Give the records below again in full, exactly as written, but without any images.

Top of Exercise input

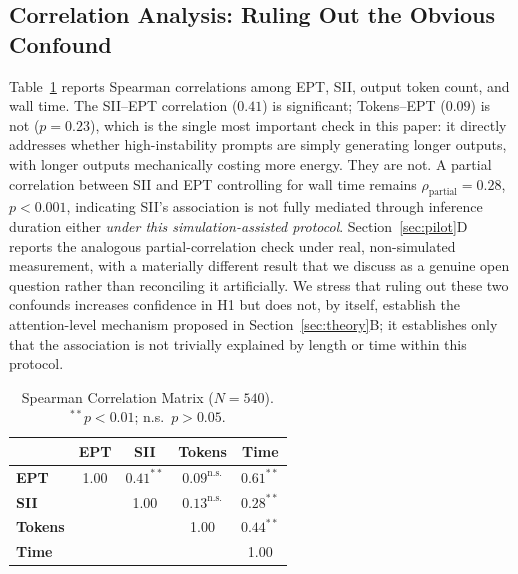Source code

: \documentclass[conference]{IEEEtran}
\begin{document}
\subsection{Correlation Analysis: Ruling Out the Obvious Confound}
\label{sec:corr}
Table~\ref{tab:corr} reports Spearman correlations among EPT, SII,
output token count, and wall time. The SII--EPT correlation ($0.41$)
is significant; Tokens--EPT ($0.09$) is not ($p=0.23$), which is the
single most important check in this paper: it directly addresses
whether high-instability prompts are simply generating longer outputs,
with longer outputs mechanically costing more energy. They are not.
A partial correlation between SII and EPT controlling for wall time
remains $\rho_\text{partial}=0.28$, $p<0.001$, indicating SII's
association is not fully mediated through inference duration either
\emph{under this simulation-assisted protocol}. Section~\ref{sec:pilot}D
reports the analogous partial-correlation check under real,
non-simulated measurement, with a materially different result that we
discuss as a genuine open question rather than reconciling it
artificially.
We stress that ruling out these two confounds increases confidence in
H1 but does not, by itself, establish the attention-level mechanism
proposed in Section~\ref{sec:theory}B; it establishes only that the
association is not trivially explained by length or time within this
protocol.
\begin{table}[t]
\caption{Spearman Correlation Matrix ($N = 540$).
  $^{**}p < 0.01$; n.s.\ $p > 0.05$.}
\label{tab:corr}
\centering
\setlength{\tabcolsep}{4.5pt}
\begin{tabular}{@{}lcccc@{}}
\toprule
 & \textbf{EPT} & \textbf{SII} & \textbf{Tokens} & \textbf{Time} \\
\midrule
\textbf{EPT}    & 1.00 & $0.41^{**}$ & $0.09^{\text{n.s.}}$ & $0.61^{**}$ \\
\textbf{SII}    &      & 1.00        & $0.13^{\text{n.s.}}$ & $0.28^{**}$ \\
\textbf{Tokens} &      &             & 1.00                 & $0.44^{**}$ \\
\textbf{Time}   &      &             &                      & 1.00 \\
\bottomrule
\end{tabular}
\end{table}
\end{document}
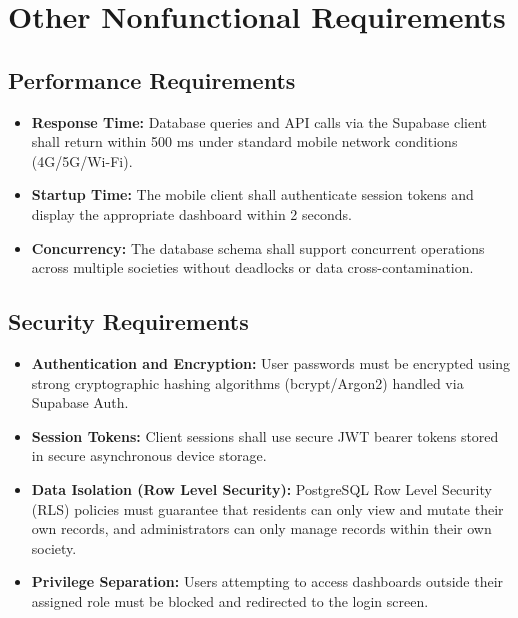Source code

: \documentclass[a4paper,10pt]{scrartcl}
\numberwithin{figure}{section}
\begin{document}
\newpage
\section{Other Nonfunctional Requirements}
\subsection{Performance Requirements}
\begin{itemize}
\item \textbf{Response Time:} Database queries and API calls via the Supabase client shall return within 500 ms under standard mobile network conditions (4G/5G/Wi-Fi).
\item \textbf{Startup Time:} The mobile client shall authenticate session tokens and display the appropriate dashboard within 2 seconds.
\item \textbf{Concurrency:} The database schema shall support concurrent operations across multiple societies without deadlocks or data cross-contamination.
\end{itemize}

\subsection{Security Requirements}
\begin{itemize}
\item \textbf{Authentication and Encryption:} User passwords must be encrypted using strong cryptographic hashing algorithms (bcrypt/Argon2) handled via Supabase Auth.
\item \textbf{Session Tokens:} Client sessions shall use secure JWT bearer tokens stored in secure asynchronous device storage.
\item \textbf{Data Isolation (Row Level Security):} PostgreSQL Row Level Security (RLS) policies must guarantee that residents can only view and mutate their own records, and administrators can only manage records within their own society.
\item \textbf{Privilege Separation:} Users attempting to access dashboards outside their assigned role must be blocked and redirected to the login screen.
\end{itemize}
\end{document}
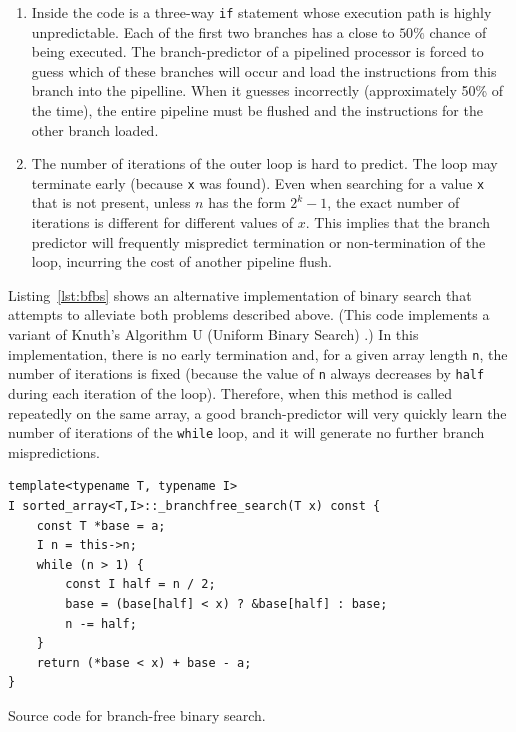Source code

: \documentclass{patmorin}
\newcommand{\lstlabel}[1]{\label{lst:#1}}
\newcommand{\lstref}[1]{Listing~\ref{lst:#1}}
\newcommand{\Lstref}[1]{\lstref{#1}}
\begin{document}
\begin{enumerate}

\item Inside the code is a three-way \texttt{if} statement whose
execution path is highly unpredictable. Each of the first two branches
has a close to $50\%$ chance of being executed.  The branch-predictor of
a pipelined processor is forced to guess which of these branches will
occur and load the instructions from this branch into the pipelline.
When it guesses incorrectly (approximately 50\% of the time), the entire
pipeline must be flushed and the instructions for the other branch loaded.

\item The number of iterations of the outer loop is hard to predict. The
loop may terminate early (because \texttt{x} was found). Even when
searching for a value \texttt{x} that is not present, unless $n$ has
the form $2^k-1$, the exact number of iterations is different for different
values of $x$.  This implies that the branch predictor will frequently
mispredict termination or non-termination of the loop, incurring the
cost of another pipeline flush.

\end{enumerate}

\Lstref{bfbs} shows an alternative implementation of binary search
that attempts to alleviate both problems described above. (This
code implements a variant of Knuth's Algorithm U (Uniform Binary Search)
\cite[Section~6.2.1]{knuth:art}.)  In this implementation, there is no
early termination and, for a given array length \texttt{n}, the
number of iterations is fixed (because the value of \texttt{n}
always decreases by \texttt{half} during each iteration of
the loop).  Therefore, when this method is called repeatedly on the
same array, a good branch-predictor will very quickly learn the number
of iterations of the \texttt{while} loop, and it will generate
no further branch mispredictions.

\begin{listing}
\begin{verbatim}
template<typename T, typename I>
I sorted_array<T,I>::_branchfree_search(T x) const {
    const T *base = a;
    I n = this->n;
    while (n > 1) {
        const I half = n / 2;
        base = (base[half] < x) ? &base[half] : base;
        n -= half;
    }
    return (*base < x) + base - a;
}
\end{verbatim}
\caption{Source code for branch-free binary search.}
\lstlabel{bfbs}
\end{listing}
\end{document}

Bottom of Exercise input

## Exercise output:
Source code

: \documentclass[conference]{IEEEtran}
\begin{document}
\subsection{Correlation Analysis: Ruling Out the Obvious Confound}
\label{sec:corr}
Table~\ref{tab:corr} reports Spearman correlations among EPT, SII,
output token count, and wall time. The SII--EPT correlation ($0.41$)
is significant; Tokens--EPT ($0.09$) is not ($p=0.23$), which is the
single most important check in this paper: it directly addresses
whether high-instability prompts are simply generating longer outputs,
with longer outputs mechanically costing more energy. They are not.
A partial correlation between SII and EPT controlling for wall time
remains $\rho_\text{partial}=0.28$, $p<0.001$, indicating SII's
association is not fully mediated through inference duration either
\emph{under this simulation-assisted protocol}. Section~\ref{sec:pilot}D
reports the analogous partial-correlation check under real,
non-simulated measurement, with a materially different result that we
discuss as a genuine open question rather than reconciling it
artificially.
We stress that ruling out these two confounds increases confidence in
H1 but does not, by itself, establish the attention-level mechanism
proposed in Section~\ref{sec:theory}B; it establishes only that the
association is not trivially explained by length or time within this
protocol.
\begin{table}[t]
\caption{Spearman Correlation Matrix ($N = 540$).
  $^{**}p < 0.01$; n.s.\ $p > 0.05$.}
\label{tab:corr}
\centering
\setlength{\tabcolsep}{4.5pt}
\begin{tabular}{@{}lcccc@{}}
\toprule
 & \textbf{EPT} & \textbf{SII} & \textbf{Tokens} & \textbf{Time} \\
\midrule
\textbf{EPT}    & 1.00 & $0.41^{**}$ & $0.09^{\text{n.s.}}$ & $0.61^{**}$ \\
\textbf{SII}    &      & 1.00        & $0.13^{\text{n.s.}}$ & $0.28^{**}$ \\
\textbf{Tokens} &      &             & 1.00                 & $0.44^{**}$ \\
\textbf{Time}   &      &             &                      & 1.00 \\
\bottomrule
\end{tabular}
\end{table}
\end{document}
Source code

: \documentclass[a4paper,10pt]{scrartcl}
\numberwithin{figure}{section}
\begin{document}
\newpage
\section{Other Nonfunctional Requirements}
\subsection{Performance Requirements}
\begin{itemize}
\item \textbf{Response Time:} Database queries and API calls via the Supabase client shall return within 500 ms under standard mobile network conditions (4G/5G/Wi-Fi).
\item \textbf{Startup Time:} The mobile client shall authenticate session tokens and display the appropriate dashboard within 2 seconds.
\item \textbf{Concurrency:} The database schema shall support concurrent operations across multiple societies without deadlocks or data cross-contamination.
\end{itemize}

\subsection{Security Requirements}
\begin{itemize}
\item \textbf{Authentication and Encryption:} User passwords must be encrypted using strong cryptographic hashing algorithms (bcrypt/Argon2) handled via Supabase Auth.
\item \textbf{Session Tokens:} Client sessions shall use secure JWT bearer tokens stored in secure asynchronous device storage.
\item \textbf{Data Isolation (Row Level Security):} PostgreSQL Row Level Security (RLS) policies must guarantee that residents can only view and mutate their own records, and administrators can only manage records within their own society.
\item \textbf{Privilege Separation:} Users attempting to access dashboards outside their assigned role must be blocked and redirected to the login screen.
\end{itemize}
\end{document}
Source code

: \documentclass{patmorin}
\newcommand{\lstlabel}[1]{\label{lst:#1}}
\newcommand{\lstref}[1]{Listing~\ref{lst:#1}}
\newcommand{\Lstref}[1]{\lstref{#1}}
\begin{document}
\begin{enumerate}

\item Inside the code is a three-way \texttt{if} statement whose
execution path is highly unpredictable. Each of the first two branches
has a close to $50\%$ chance of being executed.  The branch-predictor of
a pipelined processor is forced to guess which of these branches will
occur and load the instructions from this branch into the pipelline.
When it guesses incorrectly (approximately 50\% of the time), the entire
pipeline must be flushed and the instructions for the other branch loaded.

\item The number of iterations of the outer loop is hard to predict. The
loop may terminate early (because \texttt{x} was found). Even when
searching for a value \texttt{x} that is not present, unless $n$ has
the form $2^k-1$, the exact number of iterations is different for different
values of $x$.  This implies that the branch predictor will frequently
mispredict termination or non-termination of the loop, incurring the
cost of another pipeline flush.

\end{enumerate}

\Lstref{bfbs} shows an alternative implementation of binary search
that attempts to alleviate both problems described above. (This
code implements a variant of Knuth's Algorithm U (Uniform Binary Search)
\cite[Section~6.2.1]{knuth:art}.)  In this implementation, there is no
early termination and, for a given array length \texttt{n}, the
number of iterations is fixed (because the value of \texttt{n}
always decreases by \texttt{half} during each iteration of
the loop).  Therefore, when this method is called repeatedly on the
same array, a good branch-predictor will very quickly learn the number
of iterations of the \texttt{while} loop, and it will generate
no further branch mispredictions.

\begin{listing}
\begin{verbatim}
template<typename T, typename I>
I sorted_array<T,I>::_branchfree_search(T x) const {
    const T *base = a;
    I n = this->n;
    while (n > 1) {
        const I half = n / 2;
        base = (base[half] < x) ? &base[half] : base;
        n -= half;
    }
    return (*base < x) + base - a;
}
\end{verbatim}
\caption{Source code for branch-free binary search.}
\lstlabel{bfbs}
\end{listing}
\end{document}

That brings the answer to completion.